Studio Photo 05: UN/staging the UN/staged

Studio brief

UN/staging the UN/staged considers image making through a critical lens of the constructed and unconstructed image. It sets out to challenge the binary distinction between photographic works that are considered staged and those works that are considered unstaged. The studio reflects on notions of the authentic, the indexical and the document. Students will consider how these perceived representations of the real interact with other ideas and concepts they are introduced to, such as the dialogic, performative and relational producers of meaning within the medium, as well as the roles of memory and perception in the interpretation of any work by any individual.

The studio will consider ideas and approaches in photography from Henry Fox Talbot’s The Pencil of Nature to the subjugating anthropological images of the nineteenth century or the humanist work of the New Deal Farm Securities Administration’s documenting of depression era poverty and displacement, on to the near documentary of Jeff Wall, the docufictional works representing Nicolas Bourriaud’s concept of the altermodern and the post photography practices that question the role of the photographic image as a representative medium. It will develop a critical perspective from which students will assess and evaluate their own practices and intentions.

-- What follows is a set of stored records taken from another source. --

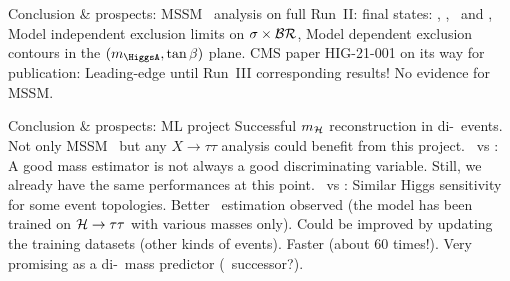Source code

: \begin{frame}{Conclusion \& prospects: \HAtoTauTau}
\manip MSSM \HAtoTauTau\ analysis on full Run~II:
 final states: \tauh\tauh, \mu\tauh, \ele\tauh\ and \ele\mu,
\submanip Model independent exclusion limits on $\sigma\times\mathcal{BR}$,
\submanip Model dependent exclusion contours in the $(m_{\HiggsA}, \tan\beta)$ plane.
\manip CMS paper HIG-21-001 on its way for publication:
\submanip Leading-edge until Run~III corresponding results!
\manip No evidence for MSSM.
\end{frame}

\begin{frame}{Conclusion \& prospects: ML project}
\manip Successful $m_{\mathcal{H}}$ reconstruction in di-\tau\ events.
\submanip Not only MSSM \HAtoTauTau\ but any $X\to\tau\tau$ analysis could benefit from this project.
\manip \mml\ vs \mTtot:
\submanip A good mass estimator is not always a good discriminating variable.
\submanip Still, we already have the same performances at this point.
\manip \mml\ vs \msv:
\submanip Similar Higgs sensitivity for some event topologies.
\submanip Better \Zboson\ estimation observed (the model has been trained on $\mathcal{H}\to\tau\tau$ with various masses only).
\submanip Could be improved by updating the training datasets (other kinds of events).
\submanip Faster (about 60 times!).
\manip Very promising as a di-\tau\ mass predictor (\SVFIT\ successor?).
\end{frame}

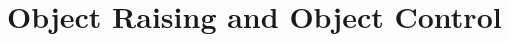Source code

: \documentclass[a4paper,landscape,headrule,footrule]{foils}
\begin{document}



    







\section{Object Raising and Object Control}
\end{document}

In doing so it will address Bertolt Brecht’s contention that in order to provide the audience with a space for intellectual reflection on the events within a work, what we actually need is to construct something artificial and posed, a form of “constructed representation” and whether this may, after all, be all that photography has ever done.

As in all Photography BA studios, students are free to make work on any topic and of any type. The studio will teach them how to position the work in a critical context of its theme, and optimise its potential impact, enabling them to continue to expand the boundaries of contemporary photographic field.

The work of our students will use any combination of analogue, digital or inter-disciplinary techniques, allowing production of works that draw from traditional, experimental techniques, to latest technologies and photographic production trends, with understanding of how to make technical, methodologies, aesthetic and material choices best suited to capture, articulate and express their unique ideas. The studio will investigate the importance of building a personal photographic language and equip students with the theoretical and technical expertise through seminars, workshops and practical experience and produce a photographic body of work, that addresses identified specialist and non-specialist audiences.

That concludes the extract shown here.